Barr introduced the Housing Plus bill surrounded by lawmakers, advocates and people who have experienced homelessness who said that their participation in supportive services helped them overcome it.
“Many transitional housing facilities in my district do not qualify for federal funds because they require participation in wraparound services such as counseling, financial education or career development as a condition of continued residency or they mandate sobriety for the residents,” Barr said.
The Kentucky lawmaker said that he first saw a need for change in policy when someone in his district, who was staying at a women’s shelter, shared that she was concerned about her own sobriety if regulations were not in place where she was staying.

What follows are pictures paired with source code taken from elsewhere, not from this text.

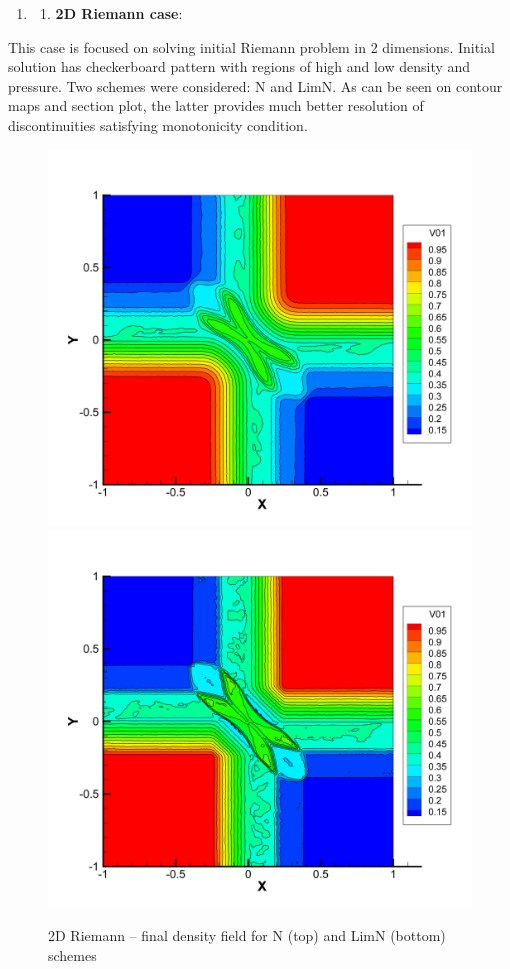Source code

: \documentclass[plainboxedsections, 17pt, b1]{sciposter}
\begin{document}
\begin{multicols}{3}
\begin{enumerate}\addtocounter{enumi}{1}
	\item \begin{enumerate}
		\item \textbf{2D Riemann case}:
	\end{enumerate}
\end{enumerate}
This case is focused on solving initial Riemann problem in 2 dimensions. Initial solution has checkerboard pattern with regions of high and low density and pressure. Two schemes were considered: N and LimN. As can be seen on contour maps and section plot, the latter provides much better resolution of discontinuities satisfying monotonicity condition.

\begin{figure}%
	\centering
	\includegraphics[width=0.6\columnwidth]{img/riemann2d_n.png}
	\includegraphics[width=0.6\columnwidth]{img/riemann2d_limn.png} \\
	\caption{2D Riemann -- final density field for N (top) and LimN (bottom) schemes}%
\end{figure}


\end{multicols}
\end{document}
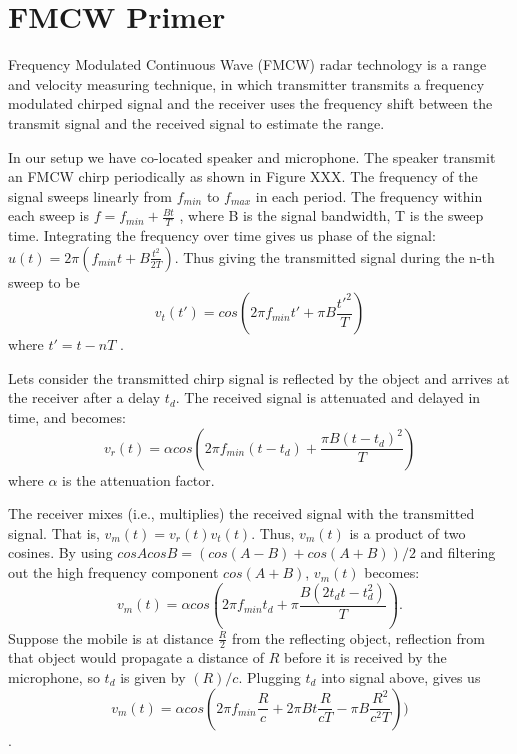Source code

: \section{FMCW Primer}\label{sec:fmcw}
Frequency Modulated Continuous Wave (FMCW) radar technology is a range and velocity measuring technique, in which transmitter transmits a frequency modulated chirped signal and the receiver uses the frequency shift between the transmit signal and the received signal to estimate the range.  


\begin{figure}[h!t]
\end{figure}

In our setup we have co-located speaker and microphone. The speaker transmit an FMCW chirp periodically as shown in Figure XXX. The frequency of the signal sweeps linearly from $f_{min}$ to $f_{max}$ in each period. The frequency within each sweep is $f = f_{min} + \frac{Bt}{T}$ , where B is the signal bandwidth, T is the sweep time. Integrating the frequency over time gives us phase of the signal: $u(t)=2 \pi (f_{min}t + B \frac{t^2}{2T} )$.
Thus giving the transmitted signal during the n-th sweep to be
$$v_t(t') = cos(2 \pi f_{min}t'  + \pi B\frac{t'^2}{T})$$ where $t' = t - nT$ .

Lets consider the transmitted chirp signal is reflected by the object and arrives at the receiver after a delay $t_d$. The received signal is attenuated and delayed in time, and becomes:
$$v_r(t) = \alpha cos(2 \pi f_{min}(t - t_d) + \frac{\pi B(t - t_d)^2}{T} )$$
where $\alpha$ is the attenuation factor.

The receiver mixes (i.e., multiplies) the received signal with the transmitted signal. That is, $v_m(t) = v_r(t)v_t(t)$. Thus, $v_m(t)$ is a product of two cosines. By using $cos A cos B = (cos(A - B) +
cos(A + B))/2$ and filtering out the high frequency component $cos(A + B)$, $v_m(t)$ becomes:
$$ v_m(t) = \alpha cos(2 \pi f_{min} t_d +
\pi \frac{B(2 t_d t - t_d^2)}{T} ).$$
Suppose the mobile is at distance $\frac{R}{2}$ from the reflecting object, reflection from that object would propagate a distance of $R$ before it is received by the microphone, so $t_d$ is given by $(R)/c$. Plugging $t_d$ into signal above, gives us
$$v_m(t) = \alpha cos(2 \pi f_{min} \frac{R}{c} + 2 \pi Bt\frac{R}{cT} - \pi B\frac{R^2}{c^2 T} ))$$.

“[She] told me with tears in her eyes that this program that she was in was working and it was not Housing First,” Barr told Spectrum News. “It was a mandated sobriety program where they were helping her in addition to giving her an apartment or a safe place to stay.”
Barr’s bill would expand what types of organizations can receive funds from the Department of Housing and Urban Development.
“It’s about eligibility criteria for the grants,” Barr said. “So HUD has a pot of money, Congress appropriates those funds and then there is criteria to make organizations eligible.”
Barr’s bill has been endorsed by former Secretary of Housing and Urban Development Ben Carson, Citygate Network, American Idea Foundation, Hope Street Coalition and The Cicero Institute.
But some advocacy groups have said that giving funds to organizations that require participation in wraparound services is not the solution.
“The Housing PLUS Act would harm federal, state and local efforts to end homelessness by undermining the ability to prioritize evidence-based solutions and diverting scarce resources to outdated, ineffective, and costly strategies,” one group said in a statement.
Sarah Saaidian, with the National Low Income Housing Coalition, said they “strongly oppose” the Housing Plus bill.
“We tried Representative Barr’s approach in the 80s and 90s,” Saaidian told Spectrum News. “It’s called the stair-step model, where people have to meet certain criteria in order to maintain that housing in order to get access to housing.
“Anybody who has dealt with a substance use issue or has a family member who has, we know that it’s not that easy and there are challenges and stumbles along the way,” Saaidian said. “Under the Barr approach, those people would lose access to housing. They’d be pushed back into homelessness.”
Barr introduced this legislation in the last session of Congress, but it did not get a vote. At the time, Democrats controlled the House.
Barr said there is now “interest” from his colleagues on the other side of the aisle. As of right now, though, the bill does not have any Democratic co-sponsors.